Reproduce exactly the stretch of lines running from the line with "It is first" to the end of the entries below.

(Extracted entries Opens)

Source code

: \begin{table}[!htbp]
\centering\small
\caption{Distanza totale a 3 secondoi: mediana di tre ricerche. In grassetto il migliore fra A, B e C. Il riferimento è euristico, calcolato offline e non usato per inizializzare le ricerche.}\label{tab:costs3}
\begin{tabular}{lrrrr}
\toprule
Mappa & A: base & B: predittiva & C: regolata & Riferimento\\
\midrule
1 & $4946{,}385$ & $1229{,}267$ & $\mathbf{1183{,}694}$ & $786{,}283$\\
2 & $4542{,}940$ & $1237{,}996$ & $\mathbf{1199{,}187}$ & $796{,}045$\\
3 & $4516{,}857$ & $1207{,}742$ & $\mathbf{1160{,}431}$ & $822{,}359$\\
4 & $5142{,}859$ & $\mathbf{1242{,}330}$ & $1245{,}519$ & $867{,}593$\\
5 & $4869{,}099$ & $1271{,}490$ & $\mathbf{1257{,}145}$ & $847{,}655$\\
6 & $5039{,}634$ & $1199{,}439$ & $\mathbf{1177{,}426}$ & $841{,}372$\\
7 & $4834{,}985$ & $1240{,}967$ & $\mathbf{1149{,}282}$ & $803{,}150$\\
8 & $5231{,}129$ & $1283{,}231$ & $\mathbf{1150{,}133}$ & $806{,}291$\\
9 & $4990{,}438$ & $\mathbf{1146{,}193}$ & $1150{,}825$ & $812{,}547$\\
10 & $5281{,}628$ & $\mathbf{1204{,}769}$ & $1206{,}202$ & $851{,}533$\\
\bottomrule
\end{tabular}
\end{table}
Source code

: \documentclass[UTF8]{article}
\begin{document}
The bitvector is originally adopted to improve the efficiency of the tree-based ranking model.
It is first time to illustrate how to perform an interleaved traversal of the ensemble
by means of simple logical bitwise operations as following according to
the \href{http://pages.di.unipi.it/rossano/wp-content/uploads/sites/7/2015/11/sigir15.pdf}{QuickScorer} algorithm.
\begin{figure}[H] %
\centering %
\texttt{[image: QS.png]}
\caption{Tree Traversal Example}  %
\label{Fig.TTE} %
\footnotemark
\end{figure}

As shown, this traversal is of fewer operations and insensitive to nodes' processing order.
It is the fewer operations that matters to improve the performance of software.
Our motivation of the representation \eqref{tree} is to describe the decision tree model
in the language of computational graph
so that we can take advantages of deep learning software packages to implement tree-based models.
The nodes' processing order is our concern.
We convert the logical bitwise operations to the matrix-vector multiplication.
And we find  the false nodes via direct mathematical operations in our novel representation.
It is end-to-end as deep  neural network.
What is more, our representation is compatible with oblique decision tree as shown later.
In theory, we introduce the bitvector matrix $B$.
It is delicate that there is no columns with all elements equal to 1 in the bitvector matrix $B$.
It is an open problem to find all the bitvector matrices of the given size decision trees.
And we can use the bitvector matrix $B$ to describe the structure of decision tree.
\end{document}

(Extracted entries Closes)

> _Response to the task_
It is first time to illustrate how to perform an interleaved traversal of the ensemble
by means of simple logical bitwise operations as following according to
the \href{http://pages.di.unipi.it/rossano/wp-content/uploads/sites/7/2015/11/sigir15.pdf}{QuickScorer} algorithm.
\begin{figure}[H] %
\centering %
\texttt{[image: QS.png]}
\caption{Tree Traversal Example}  %
\label{Fig.TTE} %
\footnotemark
\end{figure}

As shown, this traversal is of fewer operations and insensitive to nodes' processing order.
It is the fewer operations that matters to improve the performance of software.
Our motivation of the representation \eqref{tree} is to describe the decision tree model
in the language of computational graph
so that we can take advantages of deep learning software packages to implement tree-based models.
The nodes' processing order is our concern.
We convert the logical bitwise operations to the matrix-vector multiplication.
And we find  the false nodes via direct mathematical operations in our novel representation.
It is end-to-end as deep  neural network.
What is more, our representation is compatible with oblique decision tree as shown later.
In theory, we introduce the bitvector matrix $B$.
It is delicate that there is no columns with all elements equal to 1 in the bitvector matrix $B$.
It is an open problem to find all the bitvector matrices of the given size decision trees.
And we can use the bitvector matrix $B$ to describe the structure of decision tree.
\end{document}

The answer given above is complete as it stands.